This is a collection of recipes from Teresa Lapetina Greco (Big Mamma), her daughter Elizabeth Greco Noviello (Mamaw), her granddaughter Marie Noviello Casazza and her great-granddaughter-in-law...Lee Casazza. My cookbook is available in a hard cover. Email me if you'd like to purchase one. They are only $15.00 plus postage. All photos are protected by copyright. Buon appetito!
Wednesday, February 15, 2023
ITALIAN GREEN BEANS - Fagioli Verdi
Monday, February 13, 2023
ITALIAN ANTIPASTI
Castelvetrano olives, red grapes, Pecorino Romano cheese, Parmigiano-Reggiano cheese, Prosciutto di Parma, Genoa salami, Calabrese salami, and Brown Turkey figs. . .a feast for the eyes and little bites for the stomach.

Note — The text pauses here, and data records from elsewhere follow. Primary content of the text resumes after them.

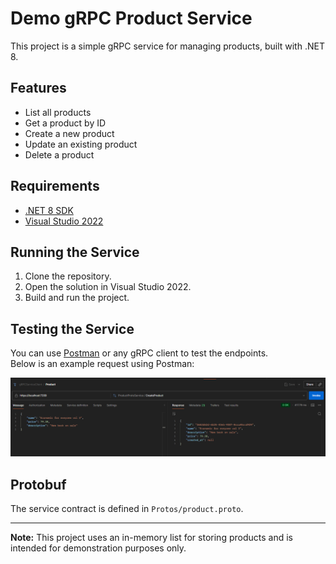 ﻿# Demo gRPC Product Service

This project is a simple gRPC service for managing products, built with .NET 8.

## Features

- List all products
- Get a product by ID
- Create a new product
- Update an existing product
- Delete a product

## Requirements

- [.NET 8 SDK](https://dotnet.microsoft.com/download)
- [Visual Studio 2022](https://visualstudio.microsoft.com/vs/)

## Running the Service

1. Clone the repository.
2. Open the solution in Visual Studio 2022.
3. Build and run the project.

## Testing the Service

You can use [Postman](https://www.postman.com/) or any gRPC client to test the endpoints.  
Below is an example request using Postman:

![Postman Request Example](Docs/postman-request.png)

## Protobuf

The service contract is defined in `Protos/product.proto`.

---

**Note:** This project uses an in-memory list for storing products and is intended for demonstration purposes only.
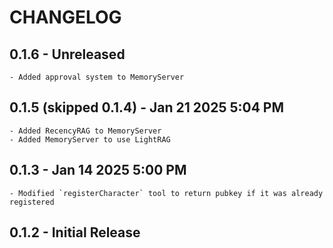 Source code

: # CHANGELOG


## 0.1.6 - Unreleased
    - Added approval system to MemoryServer

## 0.1.5 (skipped 0.1.4) - Jan 21 2025 5:04 PM
    
    - Added RecencyRAG to MemoryServer
    - Added MemoryServer to use LightRAG

## 0.1.3 - Jan 14 2025 5:00 PM

    - Modified `registerCharacter` tool to return pubkey if it was already registered

## 0.1.2 - Initial Release
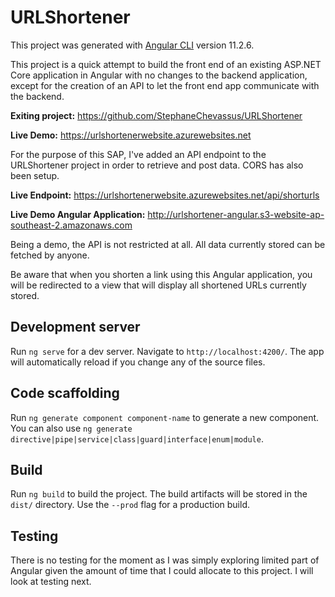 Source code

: 
# URLShortener

This project was generated with [Angular CLI](https://github.com/angular/angular-cli) version 11.2.6.

This project is a quick attempt to build the front end of an existing ASP.NET Core application in Angular with no changes to the backend application, except for the creation of an API to let the front end app communicate with the backend.

**Exiting project:** https://github.com/StephaneChevassus/URLShortener

**Live Demo:** https://urlshortenerwebsite.azurewebsites.net

For the purpose of this SAP, I've added an API endpoint to the URLShortener project in order to retrieve and post data. CORS has also been setup.

**Live Endpoint:** https://urlshortenerwebsite.azurewebsites.net/api/shorturls

**Live Demo Angular Application:** http://urlshortener-angular.s3-website-ap-southeast-2.amazonaws.com

Being a demo, the API is not restricted at all. All data currently stored can be fetched by anyone.

Be aware that when you shorten a link using this Angular application, you will be redirected to a view that will display all shortened URLs currently stored.


  

## Development server

  

Run `ng serve` for a dev server. Navigate to `http://localhost:4200/`. The app will automatically reload if you change any of the source files.

  

## Code scaffolding

  

Run `ng generate component component-name` to generate a new component. You can also use `ng generate directive|pipe|service|class|guard|interface|enum|module`.

  

## Build

  

Run `ng build` to build the project. The build artifacts will be stored in the `dist/` directory. Use the `--prod` flag for a production build.

## Testing

There is no testing for the moment as I was simply exploring limited part of Angular given the amount of time that I could allocate to this project. I will look at testing next.
  
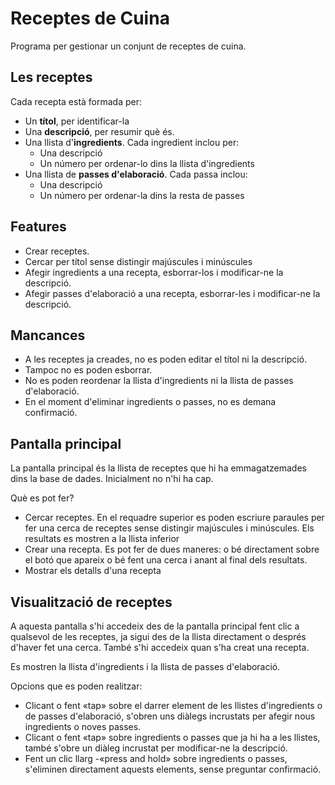 Receptes de Cuina
==============

Programa per gestionar un conjunt de receptes de cuina.

Les receptes
------------
Cada recepta està formada per:
* Un __títol__, per identificar-la
* Una __descripció__, per resumir què és.
* Una llista d'__ingredients__. Cada ingredient inclou per:
  * Una descripció
  * Un número per ordenar-lo dins la llista d'ingredients
* Una llista de __passes d'elaboració__. Cada passa inclou:
  * Una descripció
  * Un número per ordenar-la dins la resta de passes

Features
--------

* Crear receptes.
* Cercar per títol sense distingir majúscules i minúscules
* Afegir ingredients a una recepta, esborrar-los i modificar-ne la descripció.
* Afegir passes d'elaboració a una recepta, esborrar-les i modificar-ne la descripció.

Mancances
---------
* A les receptes ja creades, no es poden editar el títol ni la descripció.
* Tampoc no es poden esborrar.
* No es poden reordenar la llista d'ingredients ni la llista de passes d'elaboració.
* En el moment d'eliminar ingredients o passes, no es demana confirmació.

Pantalla principal
------------------
La pantalla principal és la llista de receptes que hi ha emmagatzemades dins la base de dades. Inicialment no n'hi ha cap.

Què es pot fer?
* Cercar receptes. En el requadre superior es poden escriure paraules per fer una cerca de receptes sense distingir majúscules i minúscules. Els resultats es mostren a la llista inferior
* Crear una recepta. Es pot fer de dues maneres: o bé directament sobre el botó que apareix o bé fent una cerca i anant al final dels resultats.
* Mostrar els detalls d'una recepta

Visualització de receptes
-------------------------
A aquesta pantalla s'hi accedeix des de la pantalla principal fent clic a qualsevol de les receptes, ja sigui des de la llista directament o després d'haver fet una cerca. També s'hi accedeix quan s'ha creat una recepta.

Es mostren la llista d'ingredients i la llista de passes d'elaboració.

Opcions que es poden realitzar:
* Clicant o fent «tap» sobre el darrer element de les llistes d'ingredients o de passes d'elaboració, s'obren uns diàlegs incrustats per afegir nous ingredients o noves passes.
* Clicant o fent «tap» sobre ingredients o passes que ja hi ha a les llistes, també s'obre un diàleg incrustat per modificar-ne la descripció.
* Fent un clic llarg -«press and hold» sobre ingredients o passes, s'eliminen directament aquests elements, sense preguntar confirmació.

Antipasti is plural for Antipasto.
Saturday, February 11, 2023
SPAGHETTI WITH WHTE CLAM SAUCE - Spaghetti alle Vongole Bianche
This recipe has a lot of fresh clams (from the Chesapeake Bay) and clam juice infused with white wine, olive oil, and finished off with butter. Serve this with crusty bread for sopping up the juices. Grated cheese is optional, but most Italians say that's a "no-no", but we like it with grated Parmigiano-Reggiano.
2 dozen clams (Little Neck or Middle Neck)
2 T olive oil
1 small shallot or ½ small yellow onion, finely diced
2 cloves garlic, thinly sliced
½ t red pepper flakes (optional)
1 t fresh oregano leaves
2 T unsalted butter
Juice and zest of ½ lemon
2 T finely chopped Italian parsley, divided
Extra-virgin olive oil, for finishing
Freshly grated Parmigiano-Reggiano cheese, for serving (optional)
Fill a large bowl with cool water and let the clams sit in the cool water for 30 minutes, but no more. Gently spoon them into a colander and rinse them a couple more minutes with cool tap water.
In a large pot that you will boil the pasta in, bring wine to a boil. Add the clams, cover, and cook for about 6 to 8 minutes, or until clams open.
Discard any clams that failed to open.
Pour clams and juice from pot into a large mesh strainer, set over a large bowl or pitcher to catch the juices. Remove clams from their shells and roughly chop, you can leave 6 to 8 in their shells for garnishing, if you wish.
Meanwhile, in the same large pot, cook the spaghetti 7 to 8 minutes in unsalted water (the clams contain enough salt) until al dente.
In a large skillet large enough to hold the pasta and sauce, heat the olive oil over medium heat and sauté the shallot or onion for about 3 minutes.
Add the chopped clams and clam broth. Cook one more minute.
Season lightly with salt and pepper and add the lemon zest and juice.
Add the drained pasta to the pan along with half of the parsley.
Divide into 2 warm pasta bowls and garnish each bowl with the clams in the shells, if desired. Pour the rest of the hot clam broth from from the skillet over each bowl.
Sprinkle with the rest of the parsley, drizzle with a little extra-virgin olive oil, and serve with grated cheese, if desired.